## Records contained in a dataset
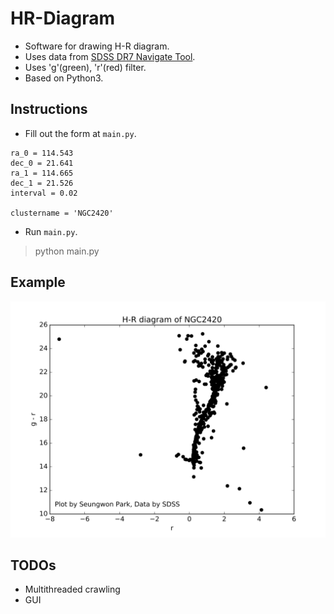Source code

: # HR-Diagram

- Software for drawing H-R diagram.
- Uses data from [SDSS DR7 Navigate Tool](http://skyserver.sdss.org/dr7/sp/tools/chart/navi.asp).
- Uses 'g'(green), 'r'(red) filter.
- Based on Python3.


## Instructions
- Fill out the form at `main.py`.
```
ra_0 = 114.543
dec_0 = 21.641
ra_1 = 114.665
dec_1 = 21.526
interval = 0.02

clustername = 'NGC2420'
```
- Run `main.py`.
> python main.py

## Example

<img src='./img/NGC2420_114.543-114.665-21.526-21.641-0.005.png'>


## TODOs

- Multithreaded crawling
- GUI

## Aim of the task
Give back, exactly and with nothing added, the lines from the line containing "## Instructions" through the final line of the records above, both of them included.

## Task output
## Instructions
- Fill out the form at `main.py`.
```
ra_0 = 114.543
dec_0 = 21.641
ra_1 = 114.665
dec_1 = 21.526
interval = 0.02

clustername = 'NGC2420'
```
- Run `main.py`.
> python main.py

## Example

<img src='./img/NGC2420_114.543-114.665-21.526-21.641-0.005.png'>


## TODOs

- Multithreaded crawling
- GUI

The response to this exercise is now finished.